On the subject of Morrowind vs. Oblivion, there is a lengthy list of failings of the latter relative to the former:
I agree with a lot of these. I would note that I've already agreed the world of Oblivion is very boring and that Morrowind's is self-evidently better, which covers many of these points. To pick out some that I don't agree with though:
Reduction in the number of joinable guilds/factions offering many quests from 10 in Morrowind to 4 in Oblivion, keeping the more generic ones (Fighters/Mages/Thieves guilds)
This is obviously true, but a lot of the factions in Morrowind offered incredibly boring cookie-cutter fetch/kill quests. Oblivion has less joinable factions, but the ones that remain offer far more interesting* content than Morrowind (with all the usual disclaimers about how everything in Oblivion is in some way shit).

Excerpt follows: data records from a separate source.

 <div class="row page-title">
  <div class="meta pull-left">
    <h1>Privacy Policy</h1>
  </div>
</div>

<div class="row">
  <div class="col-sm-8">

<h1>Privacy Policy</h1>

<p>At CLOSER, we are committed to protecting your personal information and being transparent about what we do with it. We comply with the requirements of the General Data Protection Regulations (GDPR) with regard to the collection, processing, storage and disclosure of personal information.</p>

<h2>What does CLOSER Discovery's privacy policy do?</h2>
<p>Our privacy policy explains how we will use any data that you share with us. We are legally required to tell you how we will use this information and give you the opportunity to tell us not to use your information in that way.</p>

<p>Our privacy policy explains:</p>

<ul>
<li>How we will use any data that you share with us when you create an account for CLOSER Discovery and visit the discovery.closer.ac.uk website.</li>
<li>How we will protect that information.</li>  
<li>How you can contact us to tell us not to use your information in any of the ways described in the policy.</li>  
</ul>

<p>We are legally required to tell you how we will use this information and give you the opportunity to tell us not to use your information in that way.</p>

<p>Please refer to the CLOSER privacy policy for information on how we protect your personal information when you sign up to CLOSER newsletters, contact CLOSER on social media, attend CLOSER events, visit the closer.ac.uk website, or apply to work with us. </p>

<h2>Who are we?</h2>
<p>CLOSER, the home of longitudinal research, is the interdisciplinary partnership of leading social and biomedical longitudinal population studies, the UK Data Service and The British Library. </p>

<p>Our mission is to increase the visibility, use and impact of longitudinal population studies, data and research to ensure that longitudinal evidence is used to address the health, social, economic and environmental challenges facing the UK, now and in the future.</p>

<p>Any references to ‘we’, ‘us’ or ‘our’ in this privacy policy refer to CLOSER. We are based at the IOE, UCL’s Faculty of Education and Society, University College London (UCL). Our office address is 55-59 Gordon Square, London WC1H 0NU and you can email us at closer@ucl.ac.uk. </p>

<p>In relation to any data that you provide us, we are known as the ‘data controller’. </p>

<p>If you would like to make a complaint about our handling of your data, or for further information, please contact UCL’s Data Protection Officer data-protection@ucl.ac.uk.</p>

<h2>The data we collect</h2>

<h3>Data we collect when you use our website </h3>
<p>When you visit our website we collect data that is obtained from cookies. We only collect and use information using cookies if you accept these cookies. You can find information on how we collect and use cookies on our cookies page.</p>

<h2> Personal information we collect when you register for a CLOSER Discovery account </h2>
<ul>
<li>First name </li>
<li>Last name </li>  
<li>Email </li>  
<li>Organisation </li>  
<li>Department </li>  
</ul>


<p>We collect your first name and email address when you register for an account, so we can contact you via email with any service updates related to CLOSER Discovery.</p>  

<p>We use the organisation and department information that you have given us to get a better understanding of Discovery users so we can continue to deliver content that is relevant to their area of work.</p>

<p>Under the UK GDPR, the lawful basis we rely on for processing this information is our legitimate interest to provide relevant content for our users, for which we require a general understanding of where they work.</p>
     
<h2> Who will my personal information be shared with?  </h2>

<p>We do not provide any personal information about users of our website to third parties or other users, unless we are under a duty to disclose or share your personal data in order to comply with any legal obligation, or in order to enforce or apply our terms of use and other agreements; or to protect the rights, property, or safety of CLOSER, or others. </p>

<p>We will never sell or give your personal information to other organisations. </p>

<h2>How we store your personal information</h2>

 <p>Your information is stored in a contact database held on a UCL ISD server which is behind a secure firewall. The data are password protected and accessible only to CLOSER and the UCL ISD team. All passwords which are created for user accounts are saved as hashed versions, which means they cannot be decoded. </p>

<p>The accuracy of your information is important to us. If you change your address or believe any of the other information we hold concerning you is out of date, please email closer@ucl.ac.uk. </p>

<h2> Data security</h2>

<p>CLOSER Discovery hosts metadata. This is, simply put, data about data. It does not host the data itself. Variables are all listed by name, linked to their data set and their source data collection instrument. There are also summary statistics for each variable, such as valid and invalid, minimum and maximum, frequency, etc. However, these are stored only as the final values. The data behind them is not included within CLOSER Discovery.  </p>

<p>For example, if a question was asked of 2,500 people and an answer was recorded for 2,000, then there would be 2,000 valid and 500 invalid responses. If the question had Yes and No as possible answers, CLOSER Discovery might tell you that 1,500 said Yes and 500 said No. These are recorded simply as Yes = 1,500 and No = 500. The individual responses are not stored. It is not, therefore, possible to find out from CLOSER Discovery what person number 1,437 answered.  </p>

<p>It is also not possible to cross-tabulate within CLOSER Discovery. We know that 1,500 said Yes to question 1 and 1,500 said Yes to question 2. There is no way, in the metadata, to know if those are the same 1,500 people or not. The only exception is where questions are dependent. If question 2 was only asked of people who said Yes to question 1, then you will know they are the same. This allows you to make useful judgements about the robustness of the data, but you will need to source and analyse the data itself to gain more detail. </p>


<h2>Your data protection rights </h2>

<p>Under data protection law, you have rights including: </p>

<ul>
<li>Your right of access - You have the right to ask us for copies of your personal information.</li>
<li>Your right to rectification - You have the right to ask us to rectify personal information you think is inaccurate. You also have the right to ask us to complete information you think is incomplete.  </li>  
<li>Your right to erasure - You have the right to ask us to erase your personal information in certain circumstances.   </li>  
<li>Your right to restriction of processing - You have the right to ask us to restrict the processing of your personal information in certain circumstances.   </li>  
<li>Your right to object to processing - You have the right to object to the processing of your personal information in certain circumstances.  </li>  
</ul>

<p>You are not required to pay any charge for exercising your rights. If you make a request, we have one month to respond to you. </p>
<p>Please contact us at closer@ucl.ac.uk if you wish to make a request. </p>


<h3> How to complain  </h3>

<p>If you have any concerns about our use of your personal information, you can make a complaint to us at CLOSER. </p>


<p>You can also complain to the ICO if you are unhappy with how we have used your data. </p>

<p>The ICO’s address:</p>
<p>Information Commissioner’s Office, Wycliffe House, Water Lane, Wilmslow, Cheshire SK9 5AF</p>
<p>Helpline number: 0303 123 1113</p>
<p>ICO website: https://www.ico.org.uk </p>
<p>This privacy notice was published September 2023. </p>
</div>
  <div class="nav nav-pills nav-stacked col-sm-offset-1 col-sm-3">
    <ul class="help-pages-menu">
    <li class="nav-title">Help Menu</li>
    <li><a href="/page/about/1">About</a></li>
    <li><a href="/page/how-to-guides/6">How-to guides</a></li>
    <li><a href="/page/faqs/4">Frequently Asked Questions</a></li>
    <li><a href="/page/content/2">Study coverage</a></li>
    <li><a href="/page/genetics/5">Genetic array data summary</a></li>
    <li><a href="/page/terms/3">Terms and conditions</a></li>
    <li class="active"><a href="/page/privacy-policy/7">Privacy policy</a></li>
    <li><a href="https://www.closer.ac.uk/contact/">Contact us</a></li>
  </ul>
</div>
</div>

*interesting in terms of quest premise and structure, not necessarily in terms of worldbuilding or loredump-iness
Full voice-acting for dialogue, which necessitated a drastic reduction in the amount of dialogue per NPC, most of whom have one comment about themselves or their city to offer and nothing else
In Morrowind, many NPCs have no unique dialogue at all, and many others have one or two unique lines just like in Oblivion, the rest being generic wiki dialogue. There's no real difference between some generic Oblivion NPC who says "Hello, I'm Dickius Headius, and I work at the Bandit Camp. Let me mark it on your map" and, say, Eldafire from Seyda Neen, who as far as I know has no unique dialogue except "go clear out the smugglers" (which I think is her "Little Advice" or "Little Secret" dialogue).
Automatic fast-travel to any location that's already been visited
This is a tough one - I think there's advantages and disadvantages to both systems. I've played Oblivion and Skyrim with mods that disable fast travel and to be honest it just renders the whole experience very tedious. I think they were ultimately right to allow for fast travel to all previously visited locations. Having to walk to and from Silt Strider ports or docks in Morrowind does definitely give the whole game a better sense of place and feeling of verisimilitude, and does a lot to make the player consider how they'll reach each destination, but it's essentially just LARPy busywork since there's no real travel resources the player can deplete or anything. And again, the complete non-reactivity and stillness of the world means that the experience of walking to fast travel networks gives that "empty MMO where I'm the only player" feeling after a short while.
Morrowind, as with Arena and Daggerfall before it, does not have action-based combat, but instead a combat system with mechanics dependent on the character's skill, including to-hit rolls. It wasn't until Oblivion that Bethesda Softworks made an effort to make combat more action-oriented.
I think there's an old interview about Todd specifically wanting action combat in Morrowind and coming in and fucking it all up at the last minute, hence the results. In Daggerfall the player skill/character skill disconnect feels far less egregious because your attack speed is tied completely to your actual Speed attribute and you can't
really cheese everything by bunnyhopping around (though you still can to some degree). Morrowind has the incredibly stupid quick attack/power attack system, presumably there to make it feel more action-y, but the result is that you're choosing between spamming many die rolls and making one big die roll.